I want to make a histogram with age. <br>
The first thing I want to do is check to see if the values for age go from 18 - 110 continuously, or if there is a integer in there that is missing<br>
I don't know if this part is necessary, but I want to do it anyways. I'm curious.  

In [None]:
#print(df['age'].unique())

# Starting dataframe
age_freq = df.groupby('age').id.count().reset_index().rename(columns={"id": "counts"})
print(type(age_freq))
print(age_freq.columns)

# Pull the list of ages only 
ages_uniqarray = age_freq['age']
print(type(ages_uniqarray))
# Change the type to a numpy array
# because I want to do the comparisons with numpy
ages_uniqarray = np.array(ages_uniqarray)
print(type(ages_uniqarray))

# Creating the comparison array
compare_array = np.array([x for x in range(18, 111, 1)])
print(compare_array.min())
print(compare_array.max())


# Check to see if ages contained in ages_uniqarray 
# are identical to the ages in compare_array
# ages_uniqarray compare_array

# numpy.array_equal 
# will return True if two arrays have the same shape and elements, 
# False otherwise

# first just curious to learn more about the two arrays
print("ages_uniqarray")
print(ages_uniqarray.ndim)
print(ages_uniqarray.size)
print(ages_uniqarray.shape)

print("compare_array")
print(compare_array.ndim)
print(compare_array.size)
print(compare_array.shape)

# ndarray.ndim will tell you the number of axes, or dimensions, of the array.

# ndarray.size will tell you the total number of elements of the array. 
# This is the product of the elements of the array’s shape.

# ndarray.shape will display a tuple of integers that indicate the number of elements stored 
# along each dimension of the array. 
# If, for example, you have a 2-D array with 2 rows and 3 columns, the shape of your array is (2, 3).

print(110 - 17)

np.array_equal(ages_uniqarray, compare_array)

Actually using .ndim, .size, .shape, before even doing numpy.array_equal, tells me that it does not appear that there is an age for every int between 18 - 110 inclusive.

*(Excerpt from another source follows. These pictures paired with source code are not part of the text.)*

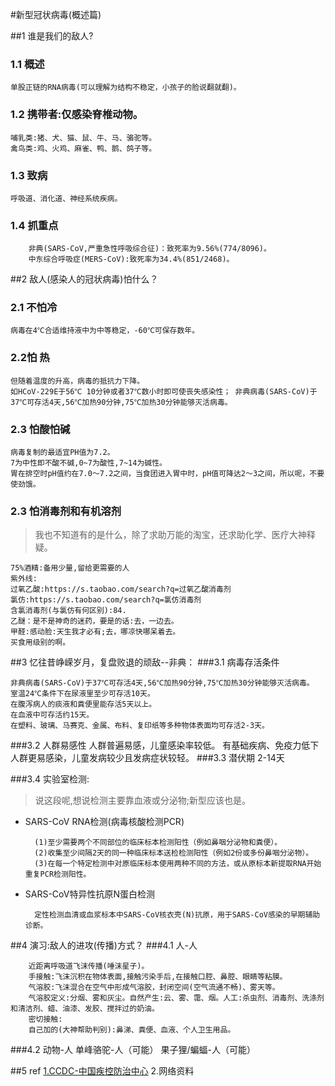 
#新型冠状病毒(概述篇)	

##1  谁是我们的敌人?
	
### 1.1 概述
	单股正链的RNA病毒(可以理解为结构不稳定，小孩子的脸说翻就翻)。

### 1.2 携带者:仅感染脊椎动物。
	哺乳类:猪、犬、猫、鼠、牛、马、骆驼等。
	禽鸟类:鸡、火鸡、麻雀、鸭、鹅、鸽子等。

### 1.3 致病
	呼吸道、消化道、神经系统疾病。
### 1.4	抓重点
		非典(SARS-CoV,严重急性呼吸综合征)：致死率为9.56%(774/8096)。
		中东综合呼吸症(MERS-CoV):致死率为34.4%(851/2468)。


	
##2  敌人(感染人的冠状病毒)怕什么？

### 2.1 不怕冷
	病毒在4℃合适维持液中为中等稳定，-60℃可保存数年。

### 2.2怕  热
	但随着温度的升高，病毒的抵抗力下降。
	如HCoV-229E于56℃ 10分钟或者37℃数小时即可使丧失感染性； 非典病毒(SARS-CoV)于37℃可存活4天,56℃加热90分钟,75℃加热30分钟能够灭活病毒。  

### 2.3	怕酸怕碱
	病毒复制的最适宜PH值为7.2。
	7为中性即不酸不碱,0~7为酸性,7~14为碱性。 
	胃在排空时pH值约在7.0～7.2之间，当食团进入胃中时，pH值可降达2～3之间，所以呢，不要使劲饿。

### 2.3 怕消毒剂和有机溶剂
> 我也不知道有的是什么，除了求助万能的淘宝，还求助化学、医疗大神释疑。
		
	75%酒精:备用少量,留给更需要的人
	紫外线:
	过氧乙酸:https://s.taobao.com/search?q=过氧乙酸消毒剂
	氯仿:https://s.taobao.com/search?q=氯仿消毒剂
	含氯消毒剂(与氯仿有何区别):84.	
	乙醚：是不是神奇的迷药，要是的话:去，一边去。
	甲醛:感动脸:天生我才必有;去，哪凉快哪呆着去。
	买食用级别的啊。
		
##3  忆往昔峥嵘岁月，复盘败退的顽敌--非典：
###3.1 病毒存活条件
	
	非典病毒(SARS-CoV)于37℃可存活4天,56℃加热90分钟,75℃加热30分钟能够灭活病毒。 
	室温24℃条件下在尿液里至少可存活10天。
	在腹泻病人的痰液和粪便里能存活5天以上。
	在血液中可存活约15天。
	在塑料、玻璃、马赛克、金属、布料、复印纸等多种物体表面均可存活2-3天。
	
###3.2 人群易感性
	人群普遍易感，儿童感染率较低。
	有基础疾病、免疫力低下人群更易感染，儿童发病较少且发病症状较轻。
###3.3 潜伏期
	2-14天
	
###3.4 实验室检测:
>说这段呢,想说检测主要靠血液或分泌物;新型应该也是。

- SARS-CoV RNA检测(病毒核酸检测PCR)

		(1)至少需要两个不同部位的临床标本检测阳性（例如鼻咽分泌物和粪便）。 
		(2)收集至少间隔2天的同一种临床标本送检检测阳性（例如2份或多份鼻咽分泌物）。 		
		(3)在每一个特定检测中对原临床标本使用两种不同的方法，或从原标本新提取RNA开始重复PCR检测阳性。


- SARS-CoV特异性抗原N蛋白检测

		定性检测血清或血浆标本中SARS-CoV核衣壳(N)抗原，用于SARS-CoV感染的早期辅助诊断。 
	

##4  演习:敌人的进攻(传播)方式？
###4.1 人-人
	
		近距离呼吸道飞沫传播(唾沫星子)。
		手接触:飞沫沉积在物体表面,接触污染手后,在接触口腔、鼻腔、眼睛等粘膜。
		气溶胶:飞沫混合在空气中形成气溶胶，封闭空间(空气流通不畅)、雾天等。
		气溶胶定义:分烟、雾和灰尘。自然产生:云、雾、霭、烟。人工:杀虫剂、消毒剂、洗涤剂和清洁剂、蜡、油漆、发胶、搅拌过的奶油。
		密切接触:
		自己加的(大神帮助判别):鼻涕、粪便、血液、个人卫生用品。
###4.2 动物-人
		单峰骆驼-人（可能）
		果子狸/蝙蝠-人（可能）
	

##5 ref
	[1.CCDC-中国疾控防治中心](http://www.chinacdc.cn/jkzt/crb/zl/szkb_11803/jszl_2275/202001/t20200121_211326.html)
	2.网络资料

I don't know if this was necessary. I'm going to make hisograms for age now anyways. But I was curious. And it was a fun learning exercise.

#### Binning ages

In [None]:
# Create bins
# I'm just making this for the heck of it
bins = [x for x in range(18, 111, 4)]
print(bins)

df['binned_age'] = pd.cut(df['age'], bins)

print(df['binned_age'].dtypes)
#print(df[['binned_age', 'age']].head())
#print(len(df['age']))
print(pd.crosstab(index=df['binned_age'], columns='count'))
#print(df.head())

#### Histogram for age

In [None]:
age_array = df['age'].values
print(type(age_array))

print(age_array.min())
print(age_array.max())

In [None]:
age_hist1 = np.histogram(age_array, range=(18, 111), bins=14)
print(age_hist1)
# This numpy histogram isn't doing much for me. 

In [None]:
ages_hist2 = plt.hist(age_array, range=(0, 111), bins=2)
plt.show()

In [None]:
ages_hist2 = plt.hist(age_array, range=(18, 111), bins=2)
plt.show()

#### Discussion of age
Age does not have any missing values.

75th percentile = 37

Outliers: 109, 110
There is one person for whom age = 109 and one person for whom age = 110.
It is unlikely that there was an actual OKCupid user of the age 109 or 110. 

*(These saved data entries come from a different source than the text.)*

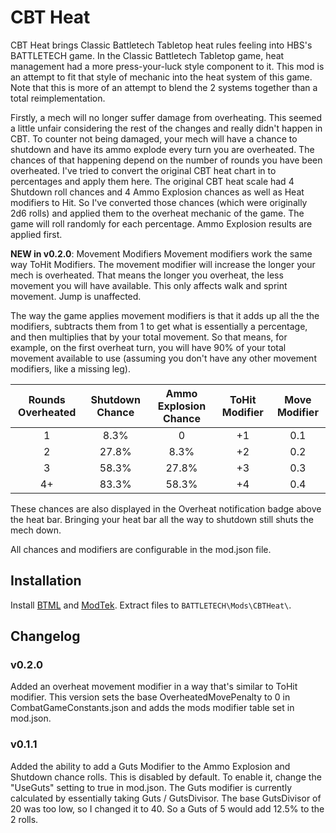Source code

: # CBT Heat

CBT Heat brings Classic Battletech Tabletop heat rules feeling into HBS's BATTLETECH game.  In the Classic Battletech Tabletop game, heat management had a more press-your-luck style component to it.  This mod is an attempt to fit that style of mechanic into the heat system of this game.  Note that this is more of an attempt to blend the 2 systems together than a total reimplementation.

Firstly, a mech will no longer suffer damage from overheating.  This seemed a little unfair considering the rest of the changes and really didn't happen in CBT. To counter not being damaged, your mech will have a chance to shutdown and have its ammo explode every turn you are overheated.  The chances of that happening depend on the number of rounds you have been overheated.  I've tried to convert the original CBT heat chart in to percentages and apply them here.  The original CBT heat scale had 4 Shutdown roll chances and 4 Ammo Explosion chances as well as Heat modifiers to Hit.  So I've converted those chances (which were originally 2d6 rolls) and applied them to the overheat mechanic of the game. The game will roll randomly for each percentage.  Ammo Explosion results are applied first.

__NEW in v0.2.0__: Movement Modifiers
Movement modifiers work the same way ToHit Modifiers.  The movement modifier will increase the longer your mech is overheated.  That means the longer you overheat, the less movement you will have available.  This only affects walk and sprint movement.  Jump is unaffected.

The way the game applies movement modifiers is that it adds up all the the modifiers, subtracts them from 1 to get what is essentially a percentage, and then multiplies that by your total movement. So that means, for example, on the first overheat turn, you will have 90% of your total movement available to use (assuming you don't have any other movement modifiers, like a missing leg).


| Rounds Overheated | Shutdown Chance | Ammo Explosion Chance | ToHit Modifier | Move Modifier |
|:-----------------:|:---------------:|:---------------------:|:--------------:|:-------------:|
| 1                 | 8.3%            | 0                     | +1             | 0.1           |
| 2                 | 27.8%           | 8.3%                  | +2             | 0.2           |
| 3                 | 58.3%           | 27.8%                 | +3             | 0.3           |
| 4+                | 83.3%           | 58.3%                 | +4             | 0.4           |

These chances are also displayed in the Overheat notification badge above the heat bar.  Bringing your heat bar all the way to shutdown still shuts the mech down.

All chances and modifiers are configurable in the mod.json file.

## Installation

Install [BTML](https://github.com/Mpstark/BattleTechModLoader) and [ModTek](https://github.com/Mpstark/ModTek). Extract files to `BATTLETECH\Mods\CBTHeat\`.

## Changelog

### v0.2.0
Added an overheat movement modifier in a way that's similar to ToHit modifier.  This version sets the base OverheatedMovePenalty to 0 in CombatGameConstants.json and adds the mods modifier table set in mod.json.

### v0.1.1
Added the ability to add a Guts Modifier to the Ammo Explosion and Shutdown chance rolls.  This is disabled by default.  To enable it, change the "UseGuts" setting to true in mod.json. The Guts modifier is currently calculated by essentially taking Guts / GutsDivisor.  The base GutsDivisor of 20 was too low, so I changed it to 40.  So a Guts of 5 would add 12.5% to the 2 rolls.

109 and 110 are not showing up on any variations of histogram due to scaling. 

### Income 

In [None]:
# Explore the income variable here
print(df.income.isnull().sum())
# While this tells us there are no missing in income, -1 indicates the person chose not to provide income

print(df.income.nunique())
print(df.income.unique())
# 0ne-way freq table of income
print(pd.crosstab(index=df.income, columns='count'))

# Percent -1 AKA missing
print((48442/59946)*100)

# Count of rows where income != -1
print(59946 - 48442)

While print(df.income.isnull().sum()) tells us there are no missing income values, -1 indicates the person chose not to provide an income value ([via okcupid_codebook_revised.txt](https://github.com/rudeboybert/JSE_OkCupid/blob/master/okcupid_codebook_revised.txt)).
We can consider -1 values as missing values. 
From the one-way frequency table of income, we can see that 80% of respondents did not provide an income value. So the income variable is missing ~80% of responses. This makes the income variable less useful. 

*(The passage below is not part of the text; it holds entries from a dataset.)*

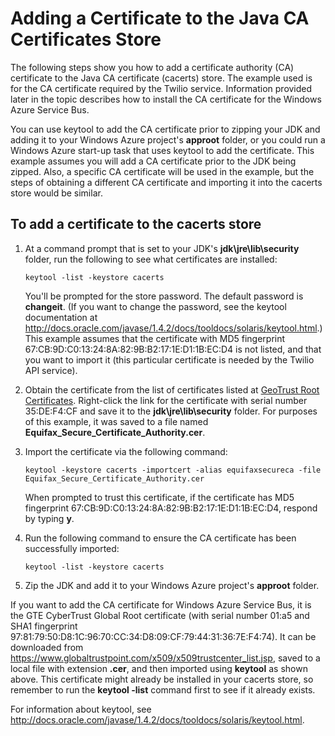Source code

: <properties linkid="develop-java-how-to-add-a-certificate" urlDisplayName="Add a Cert to the CA Store" pageTitle="Add a certificate to the Java CA store - Windows Azure" metaKeywords="Azure Twilio Java, Twilio Java Certificate, Azure Service Bus Certificate" metaDescription="Learn how to add a certificate authority (CA) certificate to the Java CA certificate (cacerts) store for Twilio service or Windows Azure Service Bus." metaCanonical="" disqusComments="1" umbracoNaviHide="0" />

<div chunk="../chunks/article-left-menu.md" />

# Adding a Certificate to the Java CA Certificates Store
The following steps show you how to add a certificate authority (CA) certificate to the Java CA certificate (cacerts) store. The example used is for the CA certificate required by the Twilio service. Information provided later in the topic describes how to install the CA certificate for the Windows Azure Service Bus. 

You can use keytool to add the CA certificate prior to zipping your JDK and adding it to your Windows Azure project's **approot** folder, or you could run a Windows Azure start-up task that uses keytool to add the certificate. This example assumes you will add a CA certificate prior to the JDK being zipped. Also, a specific CA certificate will be used in the example, but the steps of obtaining a different CA certificate and importing it into the cacerts store would be similar.

## To add a certificate to the cacerts store

1. At a command prompt that is set to your JDK's **jdk\jre\lib\security** folder, run the following to see what certificates are installed:

	`keytool -list -keystore cacerts`

	You'll be prompted for the store password. The default password is **changeit**. (If you want to change the password, see the keytool documentation at <http://docs.oracle.com/javase/1.4.2/docs/tooldocs/solaris/keytool.html>.) This example assumes that the certificate with MD5 fingerprint 67:CB:9D:C0:13:24:8A:82:9B:B2:17:1E:D1:1B:EC:D4 is not listed, and that you want to import it (this particular certificate is needed by the Twilio API service).
2. Obtain the certificate from the list of certificates listed at [GeoTrust Root Certificates](http://www.geotrust.com/resources/root-certificates/). Right-click the link for the certificate with serial number 35:DE:F4:CF and save it to the **jdk\jre\lib\security** folder. For purposes of this example, it was saved to a file named **Equifax\_Secure\_Certificate\_Authority.cer**.
3. Import the certificate via the following command:

	`keytool -keystore cacerts -importcert -alias equifaxsecureca -file Equifax_Secure_Certificate_Authority.cer`

	When prompted to trust this certificate, if the certificate has MD5 fingerprint 67:CB:9D:C0:13:24:8A:82:9B:B2:17:1E:D1:1B:EC:D4, respond by typing **y**.
4. Run the following command to ensure the CA certificate has been successfully imported:

	`keytool -list -keystore cacerts`

5. Zip the JDK and add it to your Windows Azure project's **approot** folder.

If you want to add the CA certificate for Windows Azure Service Bus, it is the GTE CyberTrust Global Root certificate (with serial number 01:a5 and SHA1 fingerprint 97:81:79:50:D8:1C:96:70:CC:34:D8:09:CF:79:44:31:36:7E:F4:74). It can be downloaded from <https://www.globaltrustpoint.com/x509/x509trustcenter_list.jsp>, saved to a local file with extension **.cer**, and then imported using **keytool** as shown above. This certificate might already be installed in your cacerts store, so remember to run the **keytool -list** command first to see if it already exists.

For information about keytool, see <http://docs.oracle.com/javase/1.4.2/docs/tooldocs/solaris/keytool.html>.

There are situations where I could justify replacing missing numerical data with an average or some other value, but replacing 80% of income data with fill-ins for missing values will affect the integrity of the data. I don't think anything usefull would be gained from such an endeavor.

I can do income-related analyses with the ~20% of respondents who did provide an income value, but I cannot use these analyses to make statements about the entire 59946 respondents as a whole. I will do analyses with the ~20% of respondents who did provide an income value for the purpose of demonstrating my quantitative data analysis skills. (e.g. a histogram of income responses)

Note that the income responses are already discrete as opposed to continuous. 

For the record, as an OKCupid user (in 2014 but not in 2015), I have no recollection of OKCupid ever asking for income data, but perhaps I just forgot or overlooked that question.

Count of rows where income != -1 is 11504

#### Create a new dataframe that has only the rows where income != -1

In [None]:
# Create a new dataframe that has only the rows where income != -1
df_hasincome = df[df.income != -1]
print(df_hasincome.info())
print(len(df_hasincome.age))
print(df_hasincome.columns)
print(df_hasincome.dtypes)

In [None]:
# This tells us there are null values somewhere in the df
print("(df_hasincome.isnull().values.any())")
print(df_hasincome.isnull().values.any())

# This prints out the sum of null values by column 
print("(df_hasincome.isnull().sum())")
print(df_hasincome.isnull().sum())

Fun thing: Noticed the 3 people for whom a response to height was missing were not included in this data set <br>

In [None]:
print(df_hasincome.income.nunique())
print(df_hasincome.income.unique())
# 0ne-way freq table of income
print(pd.crosstab(index=df_hasincome.income, columns='count'))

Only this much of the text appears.